* [What the task requires]
From the entries that follow, pick out all lines holding "under".

* [Source material]
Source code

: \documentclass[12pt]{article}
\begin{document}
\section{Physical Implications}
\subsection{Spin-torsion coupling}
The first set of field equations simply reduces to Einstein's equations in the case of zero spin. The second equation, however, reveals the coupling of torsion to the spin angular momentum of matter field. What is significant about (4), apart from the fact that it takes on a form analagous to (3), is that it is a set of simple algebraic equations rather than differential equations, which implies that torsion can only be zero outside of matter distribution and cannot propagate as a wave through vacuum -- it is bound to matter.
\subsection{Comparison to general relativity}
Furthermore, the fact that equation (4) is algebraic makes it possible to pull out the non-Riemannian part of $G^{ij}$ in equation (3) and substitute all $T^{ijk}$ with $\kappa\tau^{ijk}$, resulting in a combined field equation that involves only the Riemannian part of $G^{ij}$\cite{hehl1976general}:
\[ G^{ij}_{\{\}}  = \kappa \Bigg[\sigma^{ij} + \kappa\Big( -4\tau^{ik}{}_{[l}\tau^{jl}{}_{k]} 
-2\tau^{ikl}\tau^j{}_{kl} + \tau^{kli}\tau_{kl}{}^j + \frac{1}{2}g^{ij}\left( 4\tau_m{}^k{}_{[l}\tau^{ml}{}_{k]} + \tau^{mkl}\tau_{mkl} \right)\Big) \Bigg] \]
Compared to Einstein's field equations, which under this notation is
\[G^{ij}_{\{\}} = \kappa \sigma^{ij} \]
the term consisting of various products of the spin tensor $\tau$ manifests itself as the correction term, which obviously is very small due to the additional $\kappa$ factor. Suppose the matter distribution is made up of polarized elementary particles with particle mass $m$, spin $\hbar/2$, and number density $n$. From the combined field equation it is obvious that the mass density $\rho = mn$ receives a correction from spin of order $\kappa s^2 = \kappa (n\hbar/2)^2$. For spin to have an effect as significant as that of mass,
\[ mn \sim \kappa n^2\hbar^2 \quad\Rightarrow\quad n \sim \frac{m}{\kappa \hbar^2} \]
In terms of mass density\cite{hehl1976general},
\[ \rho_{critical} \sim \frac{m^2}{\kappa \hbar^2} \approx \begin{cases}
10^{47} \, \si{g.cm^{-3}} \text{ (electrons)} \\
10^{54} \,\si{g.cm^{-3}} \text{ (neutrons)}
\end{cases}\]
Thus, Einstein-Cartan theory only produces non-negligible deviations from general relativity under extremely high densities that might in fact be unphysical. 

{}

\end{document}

* * *

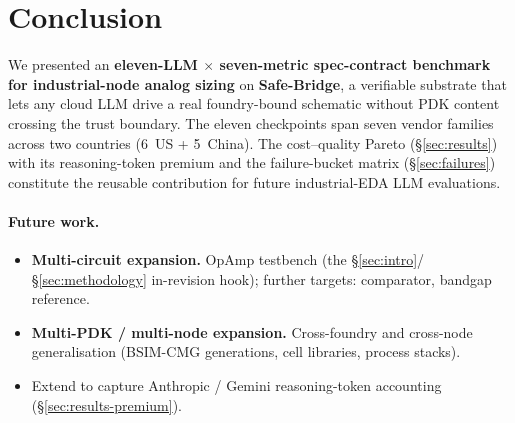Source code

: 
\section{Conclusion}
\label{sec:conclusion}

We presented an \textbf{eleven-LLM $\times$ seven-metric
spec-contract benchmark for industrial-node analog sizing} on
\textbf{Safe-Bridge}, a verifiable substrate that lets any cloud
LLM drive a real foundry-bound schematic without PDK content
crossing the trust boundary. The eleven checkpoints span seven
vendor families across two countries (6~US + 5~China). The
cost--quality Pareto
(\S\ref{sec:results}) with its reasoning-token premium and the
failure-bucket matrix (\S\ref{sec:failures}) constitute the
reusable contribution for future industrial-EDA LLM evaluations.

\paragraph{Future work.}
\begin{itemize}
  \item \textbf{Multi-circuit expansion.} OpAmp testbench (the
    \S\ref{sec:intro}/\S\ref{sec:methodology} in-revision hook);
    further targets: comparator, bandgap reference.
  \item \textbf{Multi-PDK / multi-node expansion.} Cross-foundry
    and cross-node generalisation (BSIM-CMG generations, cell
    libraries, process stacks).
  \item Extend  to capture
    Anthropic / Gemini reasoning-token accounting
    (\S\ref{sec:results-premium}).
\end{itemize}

* [Task result]
Compared to Einstein's field equations, which under this notation is
Thus, Einstein-Cartan theory only produces non-negligible deviations from general relativity under extremely high densities that might in fact be unphysical. 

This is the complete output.